In its earliest days, May Harvest started up its processing activities using a 2,000 bph Marel line which would later be expanded to 3,000 bph (50 bpm). Today, May Harvest has invested in a 6,000 bph (100 bpm) greenfield facility, completely equipped with Marel Poultry systems and allowing for future growth to a capacity of 10,000 bph (166 bpm).
“We are an ambitious company that always wants to be a step ahead of the market. It is for this reason that we are continuing with our cooperation with Marel Poultry as the premium supplier of the highest quality equipment available in the world. Other Philippine processors may opt for cheaper solutions, but we want to go the extra mile simply to be the best in class!” says Claire Gallardo, May Harvest plant director.
The current building will be extended with a new “greenfield” wing for the expansion. The existing line will be kept in operation until the new line is up and running. After that, it will be dismantled and new cut-up, deboning and further processing equipment will be installed in this part of the plant.
In the Philippines, the major players in the market are large, vertically organized food companies. These contractors outsource all their slaughtering activities to multiple so-called “toll processors”.
The contractor supplies the live birds to the toll processor and comes back to collect the end products, which can be whole grillers or cut-up pieces. 100% of the toll processor’s production is returned to the contractor. It is the contractor who then distributes the products to fast food chains and restaurants.
Although a large part of the poultry industry in the Philippines is still held by the wet market, QSR restaurants such as KFC, Kenny Rogers Roasters, Jollibee, Chowking and McDonald's can be seen everywhere. Consumption is up and more than ever, processed chicken is needed. That is why contractors are asking toll processors, such as May Harvest, to expand capacities.
Marel is May Harvest’s main supplier for the primary process; from live bird shackling to the high-frequency water bath stunner, from the killer and the bleeding trough through to the scalders and pluckers.

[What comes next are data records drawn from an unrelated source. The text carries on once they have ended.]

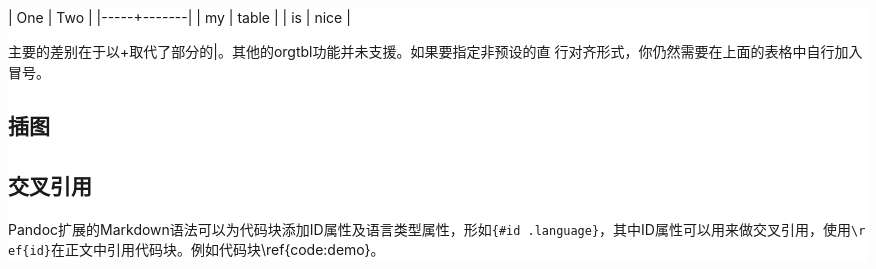 | One | Two   |
|-----+-------|
| my  | table |
| is  | nice  |

主要的差别在于以+取代了部分的|。其他的orgtbl功能并未支援。如果要指定非预设的直
行对齐形式，你仍然需要在上面的表格中自行加入冒号。

## 插图

## 交叉引用
Pandoc扩展的Markdown语法可以为代码块添加ID属性及语言类型属性，形如`{#id .language}`，其中ID属性可以用来做交叉引用，使用`\ref{id}`在正文中引用代码块。例如代码块\ref{code:demo}。

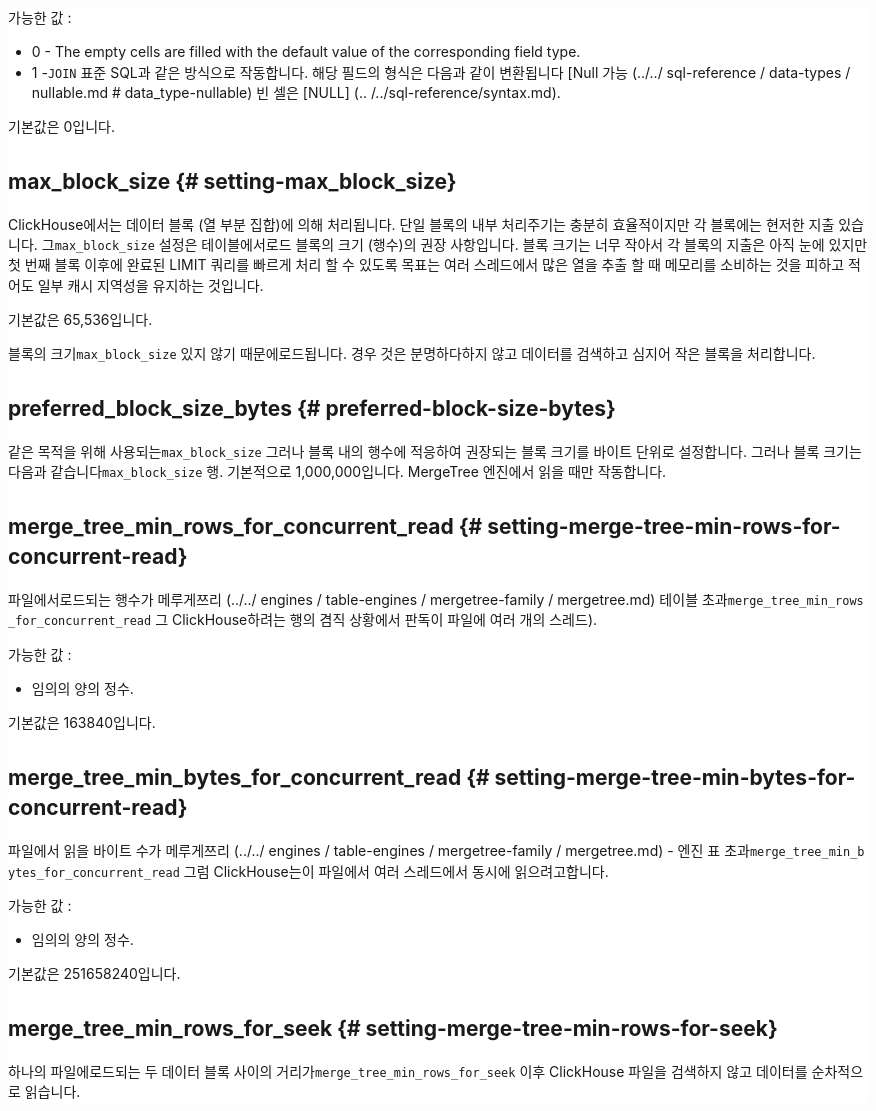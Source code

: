 가능한 값 :

- 0 - The empty cells are filled with the default value of the corresponding field type.
- 1 -`JOIN` 표준 SQL과 같은 방식으로 작동합니다. 해당 필드의 형식은 다음과 같이 변환됩니다 [Null 가능 (../../ sql-reference / data-types / nullable.md # data_type-nullable) 빈 셀은 [NULL] (.. /../sql-reference/syntax.md).

기본값은 0입니다.

## max_block_size {# setting-max_block_size}

ClickHouse에서는 데이터 블록 (열 부분 집합)에 의해 처리됩니다. 단일 블록의 내부 처리주기는 충분히 효율적이지만 각 블록에는 현저한 지출 있습니다. 그`max_block_size` 설정은 테이블에서로드 블록의 크기 (행수)의 권장 사항입니다. 블록 크기는 너무 작아서 각 블록의 지출은 아직 눈에 있지만 첫 번째 블록 이후에 완료된 LIMIT 쿼리를 빠르게 처리 할 수 ​​있도록 목표는 여러 스레드에서 많은 열을 추출 할 때 메모리를 소비하는 것을 피하고 적어도 일부 캐시 지역성을 유지하는 것입니다.

기본값은 65,536입니다.

블록의 크기`max_block_size` 있지 않기 때문에로드됩니다. 경우 것은 분명하다하지 않고 데이터를 검색하고 심지어 작은 블록을 처리합니다.

## preferred_block_size_bytes {# preferred-block-size-bytes}

같은 목적을 위해 사용되는`max_block_size` 그러나 블록 내의 행수에 적응하여 권장되는 블록 크기를 바이트 단위로 설정합니다.
그러나 블록 크기는 다음과 같습니다`max_block_size` 행.
기본적으로 1,000,000입니다. MergeTree 엔진에서 읽을 때만 작동합니다.

## merge_tree_min_rows_for_concurrent_read {# setting-merge-tree-min-rows-for-concurrent-read}

파일에서로드되는 행수가 메루게쯔리 (../../ engines / table-engines / mergetree-family / mergetree.md) 테이블 초과`merge_tree_min_rows_for_concurrent_read` 그 ClickHouse하려는 행의 겸직 상황에서 판독이 파일에 여러 개의 스레드).

가능한 값 :

- 임의의 양의 정수.

기본값은 163840입니다.

## merge_tree_min_bytes_for_concurrent_read {# setting-merge-tree-min-bytes-for-concurrent-read}

파일에서 읽을 바이트 수가 메루게쯔리 (../../ engines / table-engines / mergetree-family / mergetree.md) - 엔진 표 초과`merge_tree_min_bytes_for_concurrent_read` 그럼 ClickHouse는이 파일에서 여러 스레드에서 동시에 읽으려고합니다.

가능한 값 :

- 임의의 양의 정수.

기본값은 251658240입니다.

## merge_tree_min_rows_for_seek {# setting-merge-tree-min-rows-for-seek}

하나의 파일에로드되는 두 데이터 블록 사이의 거리가`merge_tree_min_rows_for_seek` 이후 ClickHouse 파일을 검색하지 않고 데이터를 순차적으로 읽습니다.
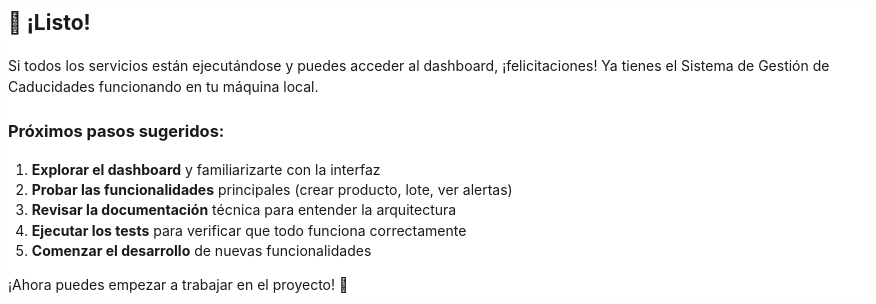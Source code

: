 
## 🎉 ¡Listo!

Si todos los servicios están ejecutándose y puedes acceder al dashboard, ¡felicitaciones! Ya tienes el Sistema de Gestión de Caducidades funcionando en tu máquina local.

### Próximos pasos sugeridos:

1. **Explorar el dashboard** y familiarizarte con la interfaz
2. **Probar las funcionalidades** principales (crear producto, lote, ver alertas)
3. **Revisar la documentación** técnica para entender la arquitectura
4. **Ejecutar los tests** para verificar que todo funciona correctamente
5. **Comenzar el desarrollo** de nuevas funcionalidades

¡Ahora puedes empezar a trabajar en el proyecto! 🚀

In the evisceration department, after transfer via the Marel TR-DE rehanger, machines such as the combined VOC-20 vent cutter/opener and Nuova-24 eviscerator perform their tasks. The NIC neck inspection machine features an integrated inside outside washer and is followed by a FIM RotoVac Final Inspection Machine.
Fast food restaurants in the Philippines insist that each cut piece of poultry meat is the exact same bite size, therefore requiring the same cooking time is needed for each piece. Larger chickens must then be cut differently than smaller chickens as to not provide portions that are too big. This has resulted in special cuts, which can provide anywhere from four or six cut pieces and at times, as many as nine to twelve cut pieces.
At the moment, May Harvest is doing these special cuts by hand but intends to automate the more common eight to ten piece cuts in the second stage of their upgrade project. As May Harvest expects the demand for deboned products to increase, the company will also start deboning breast caps and anatomic legs. A separate cut-up line will be installed for this with breast deboning being done automatically and leg deboning manually.
To ensure that all cut products are the same exact size, it is useful to know more about product weights and quality grades in the preceding grading line. For this reason May Harvest decided to install the IRIS vision system and SmartWeigher directly after chilling.
Both of these solutions are supported by Innova software, which also extends into the primary process, keeping track of flock numbers. This satisfies the contractor’s wish to have more control of the process to ensure accurate reporting and traceability. Claire Gallardo says, “For Philippine standards, we have made significant steps towards advanced, high-tech poultry processing.”
About May Harvest
May Harvest is a long-standing customer of Marel, both companies being partners since 1995. It is located in Santa Maria (Bulacan), on the main island of the Philippines, 30km north of Metro Manila. This region, with its dense population, is also the largest market for poultry products.